Ugg. Well, that title didn’t sound the way we wanted it to. But honesty is key and we just have to be direct when discussing this reality because diapers are a huge part of the early years of parenting. As much as we want it to be all sweet gurgles and soft baby skin it’s often accompanied by bad smells and messes. Our mom blogger recalls one particularly fun moment when her six-week-old had what can only be described as a poo-nami in the isle of our local Safeway and she had to abandon her cart and walk shamelessly out of the store covered in what she hoped everyone assumed was exploded tomato bisque (it was not). But such is life with a newborn. It doesn’t last and it is so overshadowed by all the joy of parenthood that we’re not trying to scare you here. Preparation is key and the best defense is, at least when it comes to infant waste expulsion is well, a good defense. That defense for one of our mommy bloggers came in its simplest form in giant Kirkland boxes from Costco and was stacked in closets and next to changing tables. Whether you go for cloth or disposable the fact is diapering comes with the expense and requires space in your home. They were a disposable diaper family and she confessed she had my guilt about that,
“I mean come on, I am a mom, guilt is kind of my thing, but I try to get past that with an acknowledgement of, this was the choice I made and the reasons I made it made sense at the time, good argument for my position? Nope. But there you have it. We make our calls and cut ourselves some slack because Damn guys, this stuff is all hard. That being said I have aspirations of, if I am blessed with any other babies, attempting cloth diapering for all the benefits and motivations I am sure any of the cloth diapering moms reading this could regale me with. I hear you, I’m totally on board.”

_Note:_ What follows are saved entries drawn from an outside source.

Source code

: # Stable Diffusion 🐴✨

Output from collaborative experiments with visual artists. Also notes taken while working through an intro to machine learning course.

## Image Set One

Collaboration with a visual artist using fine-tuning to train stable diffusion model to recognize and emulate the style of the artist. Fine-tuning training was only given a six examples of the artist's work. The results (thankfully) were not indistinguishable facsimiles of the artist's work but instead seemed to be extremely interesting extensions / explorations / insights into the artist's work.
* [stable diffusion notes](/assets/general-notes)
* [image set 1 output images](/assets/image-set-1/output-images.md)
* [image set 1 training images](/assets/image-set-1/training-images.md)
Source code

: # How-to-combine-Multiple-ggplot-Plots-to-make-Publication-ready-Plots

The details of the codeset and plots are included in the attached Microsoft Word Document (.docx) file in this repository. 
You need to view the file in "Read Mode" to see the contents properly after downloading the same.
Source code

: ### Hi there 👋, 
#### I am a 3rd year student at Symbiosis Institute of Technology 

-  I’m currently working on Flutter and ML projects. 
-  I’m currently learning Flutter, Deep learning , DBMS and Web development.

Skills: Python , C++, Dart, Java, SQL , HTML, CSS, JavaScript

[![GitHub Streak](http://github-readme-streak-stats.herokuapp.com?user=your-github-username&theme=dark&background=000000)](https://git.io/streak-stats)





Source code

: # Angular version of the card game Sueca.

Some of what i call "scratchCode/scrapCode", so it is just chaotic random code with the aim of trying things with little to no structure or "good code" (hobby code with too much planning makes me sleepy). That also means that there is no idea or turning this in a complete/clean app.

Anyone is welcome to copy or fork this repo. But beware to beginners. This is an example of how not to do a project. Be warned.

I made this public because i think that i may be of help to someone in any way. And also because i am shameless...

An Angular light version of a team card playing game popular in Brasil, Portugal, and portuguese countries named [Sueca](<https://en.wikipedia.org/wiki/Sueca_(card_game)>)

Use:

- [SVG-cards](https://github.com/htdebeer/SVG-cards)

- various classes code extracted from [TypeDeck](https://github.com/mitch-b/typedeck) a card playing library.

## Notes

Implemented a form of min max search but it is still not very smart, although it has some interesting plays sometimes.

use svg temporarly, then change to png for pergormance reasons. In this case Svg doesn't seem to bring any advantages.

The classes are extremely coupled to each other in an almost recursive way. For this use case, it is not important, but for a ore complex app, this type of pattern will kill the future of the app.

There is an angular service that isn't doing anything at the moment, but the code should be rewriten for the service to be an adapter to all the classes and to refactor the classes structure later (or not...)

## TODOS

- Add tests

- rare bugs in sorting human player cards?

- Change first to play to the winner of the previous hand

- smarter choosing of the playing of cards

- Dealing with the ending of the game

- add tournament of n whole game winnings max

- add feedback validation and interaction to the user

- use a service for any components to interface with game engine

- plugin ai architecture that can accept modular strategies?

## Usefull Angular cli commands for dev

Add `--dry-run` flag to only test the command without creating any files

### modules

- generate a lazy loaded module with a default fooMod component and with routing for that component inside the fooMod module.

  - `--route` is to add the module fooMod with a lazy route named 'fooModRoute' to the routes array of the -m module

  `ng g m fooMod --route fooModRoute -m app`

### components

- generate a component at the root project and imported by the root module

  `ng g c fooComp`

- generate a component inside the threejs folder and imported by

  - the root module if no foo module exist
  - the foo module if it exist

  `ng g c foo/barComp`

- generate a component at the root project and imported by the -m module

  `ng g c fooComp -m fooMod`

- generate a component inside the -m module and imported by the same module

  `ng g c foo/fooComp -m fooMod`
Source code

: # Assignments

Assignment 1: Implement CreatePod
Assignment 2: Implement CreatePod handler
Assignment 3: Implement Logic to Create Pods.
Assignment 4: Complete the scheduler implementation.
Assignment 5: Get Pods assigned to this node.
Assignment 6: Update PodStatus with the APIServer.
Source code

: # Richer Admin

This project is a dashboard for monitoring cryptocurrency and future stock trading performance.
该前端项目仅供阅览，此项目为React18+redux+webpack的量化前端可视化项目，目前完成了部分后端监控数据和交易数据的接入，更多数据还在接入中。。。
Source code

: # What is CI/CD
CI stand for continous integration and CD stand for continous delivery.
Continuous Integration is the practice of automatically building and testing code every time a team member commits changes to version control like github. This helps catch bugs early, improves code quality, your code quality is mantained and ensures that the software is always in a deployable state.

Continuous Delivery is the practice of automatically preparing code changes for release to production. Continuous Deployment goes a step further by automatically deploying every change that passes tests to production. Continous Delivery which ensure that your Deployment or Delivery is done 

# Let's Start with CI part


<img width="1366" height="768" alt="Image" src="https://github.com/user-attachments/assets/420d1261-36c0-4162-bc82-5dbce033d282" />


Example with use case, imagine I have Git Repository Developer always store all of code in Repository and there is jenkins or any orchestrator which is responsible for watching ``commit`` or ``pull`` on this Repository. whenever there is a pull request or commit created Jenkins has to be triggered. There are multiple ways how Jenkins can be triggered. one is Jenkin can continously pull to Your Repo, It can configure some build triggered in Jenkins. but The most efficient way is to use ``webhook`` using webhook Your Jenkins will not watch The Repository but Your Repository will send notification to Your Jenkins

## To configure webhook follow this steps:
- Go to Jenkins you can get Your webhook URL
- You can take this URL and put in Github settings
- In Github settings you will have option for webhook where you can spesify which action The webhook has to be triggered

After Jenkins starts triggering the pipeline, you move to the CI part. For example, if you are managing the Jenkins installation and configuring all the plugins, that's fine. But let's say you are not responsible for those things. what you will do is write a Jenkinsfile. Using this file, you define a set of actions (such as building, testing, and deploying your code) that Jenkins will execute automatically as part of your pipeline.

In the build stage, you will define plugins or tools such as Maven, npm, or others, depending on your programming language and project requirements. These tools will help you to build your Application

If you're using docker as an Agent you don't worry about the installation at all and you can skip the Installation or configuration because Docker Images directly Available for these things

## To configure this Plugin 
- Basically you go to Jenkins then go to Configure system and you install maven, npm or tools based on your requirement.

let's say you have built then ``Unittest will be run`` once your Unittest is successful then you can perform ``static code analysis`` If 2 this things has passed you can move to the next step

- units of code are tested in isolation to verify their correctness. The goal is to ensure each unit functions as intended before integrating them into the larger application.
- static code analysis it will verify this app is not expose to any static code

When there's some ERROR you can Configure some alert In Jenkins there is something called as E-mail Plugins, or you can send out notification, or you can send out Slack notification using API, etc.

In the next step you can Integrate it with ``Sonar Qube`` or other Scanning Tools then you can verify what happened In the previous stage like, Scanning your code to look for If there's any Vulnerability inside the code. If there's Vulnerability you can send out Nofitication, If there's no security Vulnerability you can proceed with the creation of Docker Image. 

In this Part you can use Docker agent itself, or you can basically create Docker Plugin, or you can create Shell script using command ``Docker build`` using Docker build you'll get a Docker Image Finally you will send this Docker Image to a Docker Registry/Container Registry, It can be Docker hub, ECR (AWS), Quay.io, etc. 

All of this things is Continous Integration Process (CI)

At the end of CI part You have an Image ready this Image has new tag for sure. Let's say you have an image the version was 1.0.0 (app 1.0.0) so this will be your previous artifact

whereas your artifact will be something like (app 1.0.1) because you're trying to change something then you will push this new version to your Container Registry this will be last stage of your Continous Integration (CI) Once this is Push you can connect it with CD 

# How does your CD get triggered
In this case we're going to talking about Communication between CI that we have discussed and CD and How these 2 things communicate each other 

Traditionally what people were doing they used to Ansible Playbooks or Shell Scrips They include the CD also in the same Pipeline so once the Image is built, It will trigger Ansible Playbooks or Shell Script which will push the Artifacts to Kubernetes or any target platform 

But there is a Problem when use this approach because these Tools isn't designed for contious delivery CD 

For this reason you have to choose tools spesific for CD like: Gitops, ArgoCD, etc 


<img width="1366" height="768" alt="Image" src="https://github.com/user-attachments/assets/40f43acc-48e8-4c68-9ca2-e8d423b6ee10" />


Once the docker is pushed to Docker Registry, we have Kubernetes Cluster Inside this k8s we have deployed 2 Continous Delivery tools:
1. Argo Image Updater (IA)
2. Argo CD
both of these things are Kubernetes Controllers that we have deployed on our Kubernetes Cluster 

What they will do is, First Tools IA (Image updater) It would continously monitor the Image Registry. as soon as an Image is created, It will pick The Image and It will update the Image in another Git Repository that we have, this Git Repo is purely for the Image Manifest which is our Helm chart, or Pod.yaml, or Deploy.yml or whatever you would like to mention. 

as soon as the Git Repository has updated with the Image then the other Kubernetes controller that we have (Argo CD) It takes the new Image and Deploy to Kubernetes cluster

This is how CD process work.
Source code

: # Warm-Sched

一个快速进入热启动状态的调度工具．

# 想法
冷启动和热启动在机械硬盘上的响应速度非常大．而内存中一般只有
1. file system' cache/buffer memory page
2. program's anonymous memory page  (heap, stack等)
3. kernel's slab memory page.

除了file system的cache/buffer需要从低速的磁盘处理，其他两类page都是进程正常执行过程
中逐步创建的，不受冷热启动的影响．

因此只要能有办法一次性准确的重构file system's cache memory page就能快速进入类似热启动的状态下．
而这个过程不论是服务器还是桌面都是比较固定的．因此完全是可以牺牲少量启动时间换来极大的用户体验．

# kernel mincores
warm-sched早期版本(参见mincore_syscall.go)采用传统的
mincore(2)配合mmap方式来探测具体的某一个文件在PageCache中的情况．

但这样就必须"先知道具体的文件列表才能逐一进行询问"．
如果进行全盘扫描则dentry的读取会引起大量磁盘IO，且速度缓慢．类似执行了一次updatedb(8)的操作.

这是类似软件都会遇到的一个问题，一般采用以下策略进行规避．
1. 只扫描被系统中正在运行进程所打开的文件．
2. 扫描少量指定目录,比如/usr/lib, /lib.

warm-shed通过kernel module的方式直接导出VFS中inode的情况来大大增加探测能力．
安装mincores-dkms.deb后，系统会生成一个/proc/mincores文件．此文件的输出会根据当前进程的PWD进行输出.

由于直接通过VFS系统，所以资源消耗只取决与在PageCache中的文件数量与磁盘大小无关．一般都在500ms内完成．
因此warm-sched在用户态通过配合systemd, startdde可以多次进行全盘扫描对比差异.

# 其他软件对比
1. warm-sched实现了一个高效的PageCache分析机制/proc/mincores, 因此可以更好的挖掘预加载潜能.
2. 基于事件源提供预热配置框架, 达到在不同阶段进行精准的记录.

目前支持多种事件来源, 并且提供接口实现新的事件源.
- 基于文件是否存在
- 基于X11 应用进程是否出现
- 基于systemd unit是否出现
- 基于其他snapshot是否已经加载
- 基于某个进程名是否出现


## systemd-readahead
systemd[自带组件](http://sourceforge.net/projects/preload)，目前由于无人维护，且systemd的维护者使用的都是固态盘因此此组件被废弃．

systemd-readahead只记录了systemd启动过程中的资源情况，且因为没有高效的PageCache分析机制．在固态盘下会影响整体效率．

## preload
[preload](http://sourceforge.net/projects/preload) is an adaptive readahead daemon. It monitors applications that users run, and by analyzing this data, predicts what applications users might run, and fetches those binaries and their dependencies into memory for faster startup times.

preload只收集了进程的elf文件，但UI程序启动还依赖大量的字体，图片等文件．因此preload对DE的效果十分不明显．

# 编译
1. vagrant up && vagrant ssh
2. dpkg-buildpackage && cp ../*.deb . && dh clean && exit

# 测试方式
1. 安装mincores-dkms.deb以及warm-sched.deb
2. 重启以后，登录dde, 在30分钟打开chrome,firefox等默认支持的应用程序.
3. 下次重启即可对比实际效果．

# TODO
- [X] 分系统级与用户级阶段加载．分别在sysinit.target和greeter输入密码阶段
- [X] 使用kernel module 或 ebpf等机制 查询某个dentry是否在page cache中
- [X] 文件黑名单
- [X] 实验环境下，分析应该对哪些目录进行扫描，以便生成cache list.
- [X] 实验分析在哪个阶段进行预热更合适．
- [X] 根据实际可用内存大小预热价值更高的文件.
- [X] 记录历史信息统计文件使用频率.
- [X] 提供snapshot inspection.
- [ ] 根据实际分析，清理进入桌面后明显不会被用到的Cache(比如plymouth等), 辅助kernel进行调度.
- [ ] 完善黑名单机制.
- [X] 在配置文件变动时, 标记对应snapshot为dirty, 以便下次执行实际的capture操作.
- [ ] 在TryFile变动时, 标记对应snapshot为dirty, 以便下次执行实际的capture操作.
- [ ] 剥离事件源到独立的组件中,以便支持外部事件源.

So exactly how much diapering are we talking about here. A single child will likely use 6000 disposable diapers in the first two years of life. No you didn’t read that wrong. It is a huge industry, about 71 billion dollars a year and the cost of that is on average a little less than $900 dollars per child. This all means that around 8 times a day, or more if you get unlucky, you will be groping around the changing table for a fresh diaper as quickly as possible and hoping there is nothing left in the tank to soil the changing pad. 1 in 3 mothers cut back on basic essentials to afford diapering their children. There are lots of conveniences to disposable diapers including the lack of laundering and that even cloth diapers have a shelf life (around 50-200 uses). (Side note: Recycled cloth diapers make the best burp rag!) When you think about the major costs of those first two years, diapers should be on the mind. Baby registries will always include them and you can be sure of getting that elusive face time with any sweet new baby in the family by bringing a box of them to the new parents *wink wink*.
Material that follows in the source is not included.